About this task. The records beneath should be restated word for word.

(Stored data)
====================
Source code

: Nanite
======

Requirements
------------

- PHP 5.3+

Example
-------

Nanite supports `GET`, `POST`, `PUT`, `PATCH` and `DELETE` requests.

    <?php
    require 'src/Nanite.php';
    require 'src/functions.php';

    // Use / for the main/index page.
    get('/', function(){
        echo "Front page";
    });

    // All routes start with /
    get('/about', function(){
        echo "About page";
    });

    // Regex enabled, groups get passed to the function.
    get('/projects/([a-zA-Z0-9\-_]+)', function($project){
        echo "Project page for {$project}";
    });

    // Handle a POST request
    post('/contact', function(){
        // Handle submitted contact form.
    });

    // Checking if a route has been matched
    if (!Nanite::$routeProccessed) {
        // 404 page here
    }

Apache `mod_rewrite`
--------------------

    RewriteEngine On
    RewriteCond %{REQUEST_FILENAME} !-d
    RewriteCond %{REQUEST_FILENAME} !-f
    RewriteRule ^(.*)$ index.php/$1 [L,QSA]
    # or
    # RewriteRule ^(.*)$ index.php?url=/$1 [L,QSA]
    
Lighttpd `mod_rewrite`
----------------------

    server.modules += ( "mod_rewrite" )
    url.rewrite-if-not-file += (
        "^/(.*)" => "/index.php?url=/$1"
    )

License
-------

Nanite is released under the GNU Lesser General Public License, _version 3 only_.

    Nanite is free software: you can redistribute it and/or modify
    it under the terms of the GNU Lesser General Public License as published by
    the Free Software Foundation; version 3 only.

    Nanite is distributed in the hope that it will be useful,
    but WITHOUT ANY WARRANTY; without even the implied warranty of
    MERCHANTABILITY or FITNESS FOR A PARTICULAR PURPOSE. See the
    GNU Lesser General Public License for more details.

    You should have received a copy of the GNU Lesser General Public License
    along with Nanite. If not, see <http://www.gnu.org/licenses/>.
====================
Exercise solution.
Source code

: Nanite
======

Requirements
------------

- PHP 5.3+

Example
-------

Nanite supports `GET`, `POST`, `PUT`, `PATCH` and `DELETE` requests.

    <?php
    require 'src/Nanite.php';
    require 'src/functions.php';

    // Use / for the main/index page.
    get('/', function(){
        echo "Front page";
    });

    // All routes start with /
    get('/about', function(){
        echo "About page";
    });

    // Regex enabled, groups get passed to the function.
    get('/projects/([a-zA-Z0-9\-_]+)', function($project){
        echo "Project page for {$project}";
    });

    // Handle a POST request
    post('/contact', function(){
        // Handle submitted contact form.
    });

    // Checking if a route has been matched
    if (!Nanite::$routeProccessed) {
        // 404 page here
    }

Apache `mod_rewrite`
--------------------

    RewriteEngine On
    RewriteCond %{REQUEST_FILENAME} !-d
    RewriteCond %{REQUEST_FILENAME} !-f
    RewriteRule ^(.*)$ index.php/$1 [L,QSA]
    # or
    # RewriteRule ^(.*)$ index.php?url=/$1 [L,QSA]
    
Lighttpd `mod_rewrite`
----------------------

    server.modules += ( "mod_rewrite" )
    url.rewrite-if-not-file += (
        "^/(.*)" => "/index.php?url=/$1"
    )

License
-------

Nanite is released under the GNU Lesser General Public License, _version 3 only_.

    Nanite is free software: you can redistribute it and/or modify
    it under the terms of the GNU Lesser General Public License as published by
    the Free Software Foundation; version 3 only.

    Nanite is distributed in the hope that it will be useful,
    but WITHOUT ANY WARRANTY; without even the implied warranty of
    MERCHANTABILITY or FITNESS FOR A PARTICULAR PURPOSE. See the
    GNU Lesser General Public License for more details.

    You should have received a copy of the GNU Lesser General Public License
    along with Nanite. If not, see <http://www.gnu.org/licenses/>.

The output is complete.